In the records below, find the line with "170 of 170 tests"; retype that line and all the following lines through the end, exactly, and add nothing.

---------------

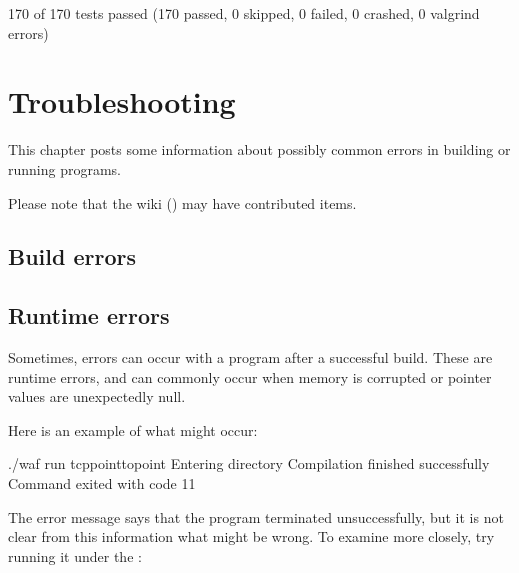 \documentclass[letterpaper,10pt,english]{sphinxmanual}
\begin{document}
\begin{sphinxVerbatim}[commandchars=\\\{\}]
170 of 170 tests passed (170 passed, 0 skipped, 0 failed, 0 crashed, 0 valgrind errors)
\end{sphinxVerbatim}


\section{Troubleshooting}
\label{\detokenize{troubleshoot:troubleshooting}}\label{\detokenize{troubleshoot::doc}}
This chapter posts some information about possibly common errors in building
or running  programs.

Please note that the wiki
() may have contributed
items.


\subsection{Build errors}
\label{\detokenize{troubleshoot:build-errors}}

\subsection{Run\sphinxhyphen{}time errors}
\label{\detokenize{troubleshoot:run-time-errors}}
Sometimes, errors can occur with a program after a successful build. These are
run\sphinxhyphen{}time errors, and can commonly occur when memory is corrupted or pointer
values are unexpectedly null.

Here is an example of what might occur:

\begin{sphinxVerbatim}[commandchars=\\\{\}]
\PYGZdl{} ./waf \PYGZhy{}\PYGZhy{}run tcp\PYGZhy{}point\PYGZhy{}to\PYGZhy{}point
Entering directory 
Compilation finished successfully
Command \PYG{o}{[}\PYG{o}{]} exited with code \PYGZhy{}11
\end{sphinxVerbatim}

The error message says that the program terminated unsuccessfully, but it is
not clear from this information what might be wrong. To examine more
closely, try running it under the :
\end{document}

---------------

Answer to this problem
170 of 170 tests passed (170 passed, 0 skipped, 0 failed, 0 crashed, 0 valgrind errors)
\end{sphinxVerbatim}


\section{Troubleshooting}
\label{\detokenize{troubleshoot:troubleshooting}}\label{\detokenize{troubleshoot::doc}}
This chapter posts some information about possibly common errors in building
or running  programs.

Please note that the wiki
() may have contributed
items.


\subsection{Build errors}
\label{\detokenize{troubleshoot:build-errors}}

\subsection{Run\sphinxhyphen{}time errors}
\label{\detokenize{troubleshoot:run-time-errors}}
Sometimes, errors can occur with a program after a successful build. These are
run\sphinxhyphen{}time errors, and can commonly occur when memory is corrupted or pointer
values are unexpectedly null.

Here is an example of what might occur:

\begin{sphinxVerbatim}[commandchars=\\\{\}]
\PYGZdl{} ./waf \PYGZhy{}\PYGZhy{}run tcp\PYGZhy{}point\PYGZhy{}to\PYGZhy{}point
Entering directory 
Compilation finished successfully
Command \PYG{o}{[}\PYG{o}{]} exited with code \PYGZhy{}11
\end{sphinxVerbatim}

The error message says that the program terminated unsuccessfully, but it is
not clear from this information what might be wrong. To examine more
closely, try running it under the :
\end{document}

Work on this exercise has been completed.